Adult Children of Alcoholics – When You Love an Alcoholic, You’re Barking Up The Wrong Tree

Any adult child of an alcoholic or any adult child of an emotionally manipulative parent would tell you that the slightest conversation about the most mundane thing is enough to cause a total breakdown in communication with one of or both of their dysfunctional parents  เหล้านอก.Whether it is a conversation about the weather, or about a news story on television, when trying to communicate with an alcoholic–or emotional manipulator–even the most simple conversation topics are enough to start what feels like a cold war.10 Tips to Help You Cut Down on Drinking

Because non-alcoholics and non-emotionally manipulative people tend to communicate clearly–it is easy to become frustrated when attempting to converse with someone whose intent is ‘not’ to communicate clearly.Anyone who has had the unpleasant experience of needing to speak to an alcoholic about a specific topic, with the intent to get to the bottom of some dynamic–will tell you that it is like trying to communicate with someone who speaks a different language. What boggles the logical brain is–the idea that the person before you speaks the same language you do–so it is unfathomable to imagine that communication can be so difficult. The logical mind thinks, “Why can’t I make him/her understand what I am trying to say? Maybe it’s me. Maybe I am not being clear enough.”

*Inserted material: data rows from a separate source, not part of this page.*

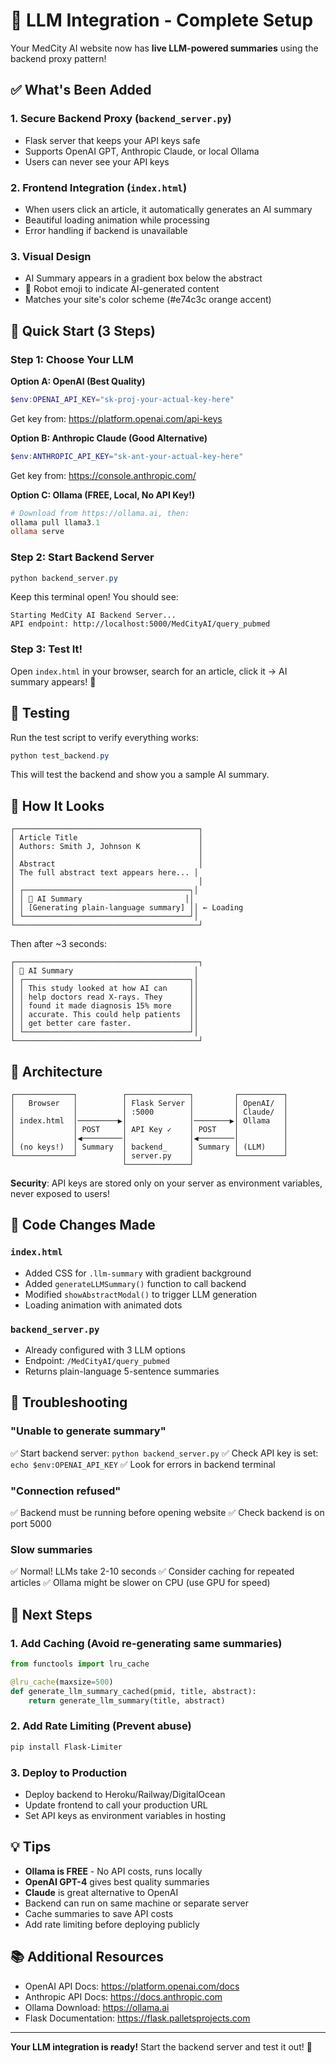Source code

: # 🚀 LLM Integration - Complete Setup

Your MedCity AI website now has **live LLM-powered summaries** using the backend proxy pattern!

## ✅ What's Been Added

### 1. **Secure Backend Proxy** (`backend_server.py`)
   - Flask server that keeps your API keys safe
   - Supports OpenAI GPT, Anthropic Claude, or local Ollama
   - Users can never see your API keys

### 2. **Frontend Integration** (`index.html`)
   - When users click an article, it automatically generates an AI summary
   - Beautiful loading animation while processing
   - Error handling if backend is unavailable

### 3. **Visual Design**
   - AI Summary appears in a gradient box below the abstract
   - 🤖 Robot emoji to indicate AI-generated content
   - Matches your site's color scheme (#e74c3c orange accent)

## 🎯 Quick Start (3 Steps)

### Step 1: Choose Your LLM

**Option A: OpenAI (Best Quality)**
```powershell
$env:OPENAI_API_KEY="sk-proj-your-actual-key-here"
```
Get key from: https://platform.openai.com/api-keys

**Option B: Anthropic Claude (Good Alternative)**
```powershell
$env:ANTHROPIC_API_KEY="sk-ant-your-actual-key-here"
```
Get key from: https://console.anthropic.com/

**Option C: Ollama (FREE, Local, No API Key!)**
```powershell
# Download from https://ollama.ai, then:
ollama pull llama3.1
ollama serve
```

### Step 2: Start Backend Server
```powershell
python backend_server.py
```
Keep this terminal open! You should see:
```
Starting MedCity AI Backend Server...
API endpoint: http://localhost:5000/MedCityAI/query_pubmed
```

### Step 3: Test It!
Open `index.html` in your browser, search for an article, click it → AI summary appears! 🎉

## 🧪 Testing

Run the test script to verify everything works:
```powershell
python test_backend.py
```

This will test the backend and show you a sample AI summary.

## 🎨 How It Looks

```
┌─────────────────────────────────────────┐
│ Article Title                           │
│ Authors: Smith J, Johnson K             │
│                                         │
│ Abstract                                │
│ The full abstract text appears here... │
│                                         │
│ ┌─────────────────────────────────────┐│
│ │ 🤖 AI Summary                       ││
│ │ [Generating plain-language summary] ││ ← Loading
│ └─────────────────────────────────────┘│
└─────────────────────────────────────────┘
```

Then after ~3 seconds:
```
┌─────────────────────────────────────────┐
│ 🤖 AI Summary                           │
│ ┌─────────────────────────────────────┐│
│ │ This study looked at how AI can     ││
│ │ help doctors read X-rays. They      ││
│ │ found it made diagnosis 15% more    ││
│ │ accurate. This could help patients  ││
│ │ get better care faster.             ││
│ └─────────────────────────────────────┘│
└─────────────────────────────────────────┘
```

## 🔧 Architecture

```
┌─────────────┐          ┌──────────────┐         ┌──────────┐
│   Browser   │          │ Flask Server │         │ OpenAI/  │
│             │          │ :5000        │         │ Claude/  │
│ index.html  │─────────▶│              │────────▶│ Ollama   │
│             │ POST     │ API Key ✓    │ POST    │          │
│             │◀─────────│              │◀────────│          │
│ (no keys!)  │ Summary  │ backend_     │ Summary │ (LLM)    │
└─────────────┘          │ server.py    │         └──────────┘
                         └──────────────┘
```

**Security**: API keys are stored only on your server as environment variables, never exposed to users!

## 📝 Code Changes Made

### `index.html`
- Added CSS for `.llm-summary` with gradient background
- Added `generateLLMSummary()` function to call backend
- Modified `showAbstractModal()` to trigger LLM generation
- Loading animation with animated dots

### `backend_server.py`
- Already configured with 3 LLM options
- Endpoint: `/MedCityAI/query_pubmed`
- Returns plain-language 5-sentence summaries

## 🚨 Troubleshooting

### "Unable to generate summary"
✅ Start backend server: `python backend_server.py`
✅ Check API key is set: `echo $env:OPENAI_API_KEY`
✅ Look for errors in backend terminal

### "Connection refused"
✅ Backend must be running before opening website
✅ Check backend is on port 5000

### Slow summaries
✅ Normal! LLMs take 2-10 seconds
✅ Consider caching for repeated articles
✅ Ollama might be slower on CPU (use GPU for speed)

## 🎯 Next Steps

### 1. **Add Caching** (Avoid re-generating same summaries)
```python
from functools import lru_cache

@lru_cache(maxsize=500)
def generate_llm_summary_cached(pmid, title, abstract):
    return generate_llm_summary(title, abstract)
```

### 2. **Add Rate Limiting** (Prevent abuse)
```bash
pip install Flask-Limiter
```

### 3. **Deploy to Production**
- Deploy backend to Heroku/Railway/DigitalOcean
- Update frontend to call your production URL
- Set API keys as environment variables in hosting

## 💡 Tips

- **Ollama is FREE** - No API costs, runs locally
- **OpenAI GPT-4** gives best quality summaries
- **Claude** is great alternative to OpenAI
- Backend can run on same machine or separate server
- Cache summaries to save API costs
- Add rate limiting before deploying publicly

## 📚 Additional Resources

- OpenAI API Docs: https://platform.openai.com/docs
- Anthropic API Docs: https://docs.anthropic.com
- Ollama Download: https://ollama.ai
- Flask Documentation: https://flask.palletsprojects.com

---

**Your LLM integration is ready!** Start the backend server and test it out! 🎉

The logical mind cannot comprehend the idea that what he/she is trying to communicate is being thwarted. Rather than disengage from the dysfunctional, illogical alcoholic–many people become fixated on trying to drive their point across–and in doing so–enmesh themselves in negative communication styles with alcoholics.

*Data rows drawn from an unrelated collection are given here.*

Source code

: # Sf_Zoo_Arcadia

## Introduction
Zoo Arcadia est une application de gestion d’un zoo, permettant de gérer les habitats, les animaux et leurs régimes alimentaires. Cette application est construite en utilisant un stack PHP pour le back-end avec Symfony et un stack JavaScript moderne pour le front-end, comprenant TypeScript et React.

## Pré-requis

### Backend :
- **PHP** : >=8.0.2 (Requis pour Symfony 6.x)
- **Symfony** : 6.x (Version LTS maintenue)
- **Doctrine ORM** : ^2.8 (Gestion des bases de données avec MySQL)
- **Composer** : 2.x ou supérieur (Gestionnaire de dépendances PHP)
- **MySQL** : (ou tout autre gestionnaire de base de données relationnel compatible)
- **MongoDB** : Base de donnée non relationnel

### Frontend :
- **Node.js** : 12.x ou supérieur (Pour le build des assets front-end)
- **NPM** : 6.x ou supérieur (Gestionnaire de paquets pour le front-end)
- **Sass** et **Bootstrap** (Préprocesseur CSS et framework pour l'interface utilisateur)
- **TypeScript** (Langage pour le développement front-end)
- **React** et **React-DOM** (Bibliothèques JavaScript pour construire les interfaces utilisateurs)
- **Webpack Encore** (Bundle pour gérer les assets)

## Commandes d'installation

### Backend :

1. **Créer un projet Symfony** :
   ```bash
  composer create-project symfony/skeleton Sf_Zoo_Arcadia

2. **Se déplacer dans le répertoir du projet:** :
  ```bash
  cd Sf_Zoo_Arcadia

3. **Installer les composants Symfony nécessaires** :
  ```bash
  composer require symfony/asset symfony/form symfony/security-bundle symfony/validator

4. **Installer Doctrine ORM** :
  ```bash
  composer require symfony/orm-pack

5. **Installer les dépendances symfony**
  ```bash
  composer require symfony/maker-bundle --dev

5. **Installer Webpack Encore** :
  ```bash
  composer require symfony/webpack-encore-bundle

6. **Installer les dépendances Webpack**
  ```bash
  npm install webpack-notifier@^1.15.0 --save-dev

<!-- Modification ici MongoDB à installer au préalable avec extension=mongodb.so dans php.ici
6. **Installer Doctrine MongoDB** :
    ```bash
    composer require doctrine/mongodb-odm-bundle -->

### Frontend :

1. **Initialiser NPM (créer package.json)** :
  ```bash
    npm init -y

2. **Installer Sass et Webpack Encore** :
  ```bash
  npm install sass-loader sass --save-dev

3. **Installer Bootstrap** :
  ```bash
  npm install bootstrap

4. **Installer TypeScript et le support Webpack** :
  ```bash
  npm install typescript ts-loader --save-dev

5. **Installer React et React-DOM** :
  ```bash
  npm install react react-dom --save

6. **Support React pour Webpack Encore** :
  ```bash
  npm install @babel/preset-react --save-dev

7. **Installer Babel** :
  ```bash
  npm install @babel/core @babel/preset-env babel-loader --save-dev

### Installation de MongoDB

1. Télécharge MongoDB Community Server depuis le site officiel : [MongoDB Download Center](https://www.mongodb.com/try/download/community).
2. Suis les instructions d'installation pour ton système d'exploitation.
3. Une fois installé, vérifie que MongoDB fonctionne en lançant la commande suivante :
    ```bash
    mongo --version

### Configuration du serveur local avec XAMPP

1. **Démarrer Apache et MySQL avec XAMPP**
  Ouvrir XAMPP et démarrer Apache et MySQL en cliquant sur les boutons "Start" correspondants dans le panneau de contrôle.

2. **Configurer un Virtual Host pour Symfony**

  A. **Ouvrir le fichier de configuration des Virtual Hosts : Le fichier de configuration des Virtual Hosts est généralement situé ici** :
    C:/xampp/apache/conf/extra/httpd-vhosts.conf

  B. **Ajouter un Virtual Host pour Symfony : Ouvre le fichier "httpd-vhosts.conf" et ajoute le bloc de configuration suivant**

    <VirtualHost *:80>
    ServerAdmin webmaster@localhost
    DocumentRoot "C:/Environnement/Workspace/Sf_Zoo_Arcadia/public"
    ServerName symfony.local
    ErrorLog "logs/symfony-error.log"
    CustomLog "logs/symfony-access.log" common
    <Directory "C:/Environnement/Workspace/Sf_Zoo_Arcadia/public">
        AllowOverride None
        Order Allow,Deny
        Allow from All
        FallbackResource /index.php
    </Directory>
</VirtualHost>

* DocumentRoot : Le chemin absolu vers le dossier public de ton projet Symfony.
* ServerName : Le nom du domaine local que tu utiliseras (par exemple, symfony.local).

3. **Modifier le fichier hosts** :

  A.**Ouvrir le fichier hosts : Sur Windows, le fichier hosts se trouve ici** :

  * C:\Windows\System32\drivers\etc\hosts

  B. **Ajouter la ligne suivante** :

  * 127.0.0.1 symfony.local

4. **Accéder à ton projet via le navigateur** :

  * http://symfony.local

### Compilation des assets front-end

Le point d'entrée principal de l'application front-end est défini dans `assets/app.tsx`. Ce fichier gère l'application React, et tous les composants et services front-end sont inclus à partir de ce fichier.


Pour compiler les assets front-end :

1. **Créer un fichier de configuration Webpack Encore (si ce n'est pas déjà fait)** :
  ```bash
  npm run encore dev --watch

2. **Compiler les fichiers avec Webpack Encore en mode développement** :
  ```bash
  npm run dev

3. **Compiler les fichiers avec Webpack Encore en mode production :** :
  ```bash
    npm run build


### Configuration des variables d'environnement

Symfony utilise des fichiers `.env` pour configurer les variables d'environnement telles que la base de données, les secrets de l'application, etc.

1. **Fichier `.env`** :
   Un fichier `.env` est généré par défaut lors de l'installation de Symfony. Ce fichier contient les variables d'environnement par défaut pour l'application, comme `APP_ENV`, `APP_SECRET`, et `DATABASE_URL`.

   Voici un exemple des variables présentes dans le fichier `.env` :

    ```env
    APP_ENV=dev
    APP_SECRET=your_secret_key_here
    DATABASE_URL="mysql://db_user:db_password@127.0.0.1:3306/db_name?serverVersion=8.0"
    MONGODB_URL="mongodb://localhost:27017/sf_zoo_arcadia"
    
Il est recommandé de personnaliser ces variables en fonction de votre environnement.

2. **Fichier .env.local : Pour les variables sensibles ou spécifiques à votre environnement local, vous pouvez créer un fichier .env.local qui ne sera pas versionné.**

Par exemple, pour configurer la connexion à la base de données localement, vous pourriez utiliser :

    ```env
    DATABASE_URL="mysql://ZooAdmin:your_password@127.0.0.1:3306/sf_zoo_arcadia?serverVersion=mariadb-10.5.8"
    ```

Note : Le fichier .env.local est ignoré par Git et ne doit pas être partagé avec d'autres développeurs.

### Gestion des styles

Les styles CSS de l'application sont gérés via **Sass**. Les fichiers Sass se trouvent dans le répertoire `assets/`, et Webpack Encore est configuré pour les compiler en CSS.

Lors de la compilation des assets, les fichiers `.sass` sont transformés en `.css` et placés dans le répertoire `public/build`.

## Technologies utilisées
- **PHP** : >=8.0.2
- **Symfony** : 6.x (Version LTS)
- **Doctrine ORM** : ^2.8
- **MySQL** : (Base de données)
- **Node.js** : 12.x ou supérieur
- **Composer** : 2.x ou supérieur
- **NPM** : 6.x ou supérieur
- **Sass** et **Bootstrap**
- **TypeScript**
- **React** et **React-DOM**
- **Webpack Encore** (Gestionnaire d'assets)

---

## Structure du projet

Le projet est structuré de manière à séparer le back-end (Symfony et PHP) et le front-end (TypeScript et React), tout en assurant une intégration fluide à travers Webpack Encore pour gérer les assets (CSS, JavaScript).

A truly healthy person–who has no codependency issues–would recognize that the person they are talking to is NOT interested in clear, direct communication–and would detach from the individual, understanding that the alcoholic is the one with the problem. A truly healthy non-codependent–would chalk the conversation up to experience–and in the future–would probably steer clear of having to deal with the illogical alcoholic. But when the alcoholic is your mother or your father–detaching is not always a simple thing to do.